▶ [Aim of the task]: The lines you return should be those containing the string "https", taken from the data below.
···
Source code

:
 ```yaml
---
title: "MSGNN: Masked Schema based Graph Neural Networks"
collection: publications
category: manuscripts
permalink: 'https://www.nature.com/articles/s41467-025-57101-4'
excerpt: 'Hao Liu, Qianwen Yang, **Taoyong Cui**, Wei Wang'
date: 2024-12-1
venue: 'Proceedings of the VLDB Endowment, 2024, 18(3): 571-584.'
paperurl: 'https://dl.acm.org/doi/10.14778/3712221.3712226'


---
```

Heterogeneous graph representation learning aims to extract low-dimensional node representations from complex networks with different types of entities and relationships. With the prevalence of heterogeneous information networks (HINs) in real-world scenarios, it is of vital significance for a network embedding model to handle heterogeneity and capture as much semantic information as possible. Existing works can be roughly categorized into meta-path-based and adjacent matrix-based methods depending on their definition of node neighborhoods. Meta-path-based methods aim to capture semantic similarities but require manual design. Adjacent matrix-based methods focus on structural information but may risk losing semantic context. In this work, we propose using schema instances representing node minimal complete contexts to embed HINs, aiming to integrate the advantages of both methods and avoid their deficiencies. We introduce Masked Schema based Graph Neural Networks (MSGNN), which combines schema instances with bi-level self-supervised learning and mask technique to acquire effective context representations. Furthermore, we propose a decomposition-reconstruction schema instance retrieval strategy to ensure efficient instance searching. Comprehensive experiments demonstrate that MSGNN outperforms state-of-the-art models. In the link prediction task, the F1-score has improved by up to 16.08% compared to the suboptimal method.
···
▶ [Problem solution]:
permalink: 'https://www.nature.com/articles/s41467-025-57101-4'
paperurl: 'https://dl.acm.org/doi/10.14778/3712221.3712226'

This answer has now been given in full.